Ella se revolvía con el puñal en mano de los brazos que pretendían arrebatárselo. Lloraba con rabia cegadora pero silenciosamente, conocedora de la debilidad de su propia fuerza. La tonalidad escarlata brillaba en la hoja del arma.
Él no hacía fuerza, ni un gesto, ni un atisbo de presión. Tan sólo mantenía firme su mano. Su rostro era una máscara fundida entre la impasibilidad y la desesperación. En su mirada reflejaba un dolor intenso e inhumano que no influía en la posición relajada que mantenía y su piel ceniza era cadavérica. Un muerto en vida.
Con un grito de agonía y rabia ella se dejó caer, aún manteniendo el arma. Él también bajó. El llanto continuaba pero ya no quedaba nada en su ojos secos y marchitados. Alzó la mirada y, con fingida decisión, se enfrentó a la de su contrincante suplicándole sin palabras que lo dejara estar, que se fuera y la dejara sola.

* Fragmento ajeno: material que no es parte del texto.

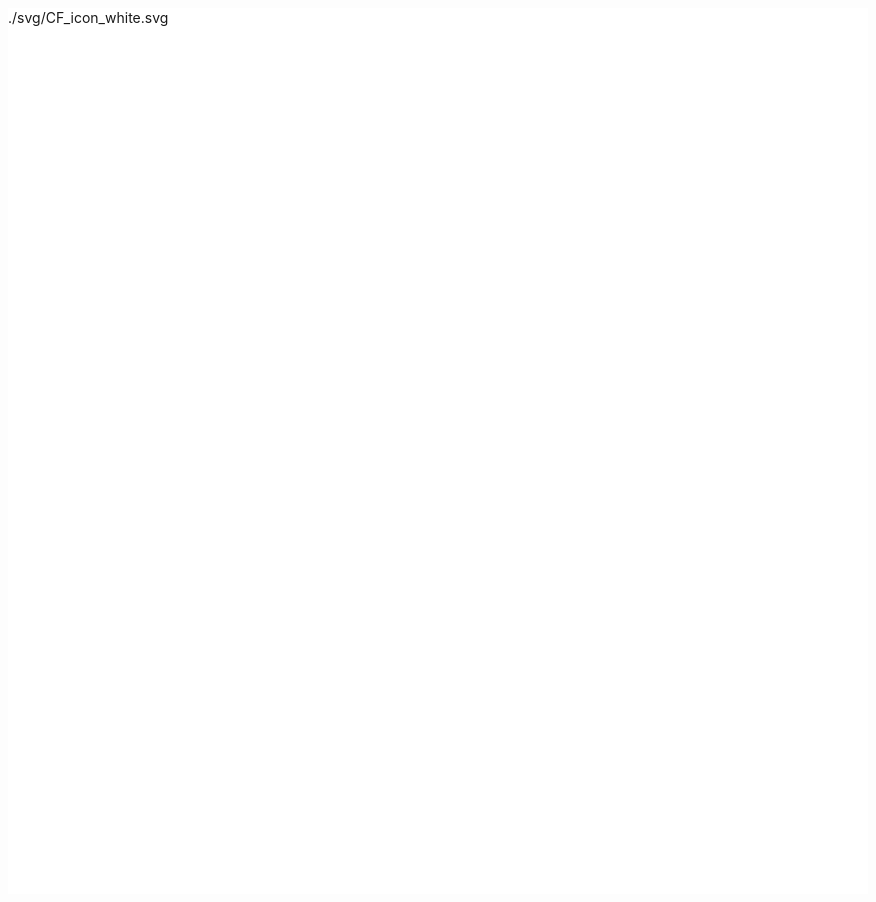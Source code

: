  <tr><td>./svg/CF_icon_white.svg</td><td style="background-color: #777"><img src="./svg/CF_icon_white.svg" alt="./svg/CF_icon_white.svg"/></td></tr>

Como respuesta obtuvo que de un tirón le arrebatara el arma y que lo lanzara lejos de su alcance, no sin antes que durante este último forcejeo ella consiguiera herirse en una de sus muñecas.
Él se aproximó y tomó el brazo sangrante, observo los profundos cortes que había logrado hacerse antes de su llegada y comenzó a sacar de su bolsillo un pañuelo para usarlo como vendaje.
Ante este gesto ella lo apartó lentamente y negó con la cabeza susurrando:
-No, amor. Déjame morir para así poder sentir una milésima parte lo que te hice experimentar en la lóbrega existencia de mi abandono.
Pero haciendo caso omiso de sus peticiones comenzó a cubrirle el corte . Ha medida que este dejaba de sangrar, el cuerpo del hombre comenzó a humedecerse hasta convertirse en líquido y desaparecer en una llúvia salada. Antes de ello le dedico un atisbo de sonrisa melancólica.
La mujer se desvaneció unos minutos y al volver en sí su corte había desaparecido y con ello el puñal. Pero sus lágrimas eran de color escarlata intenso.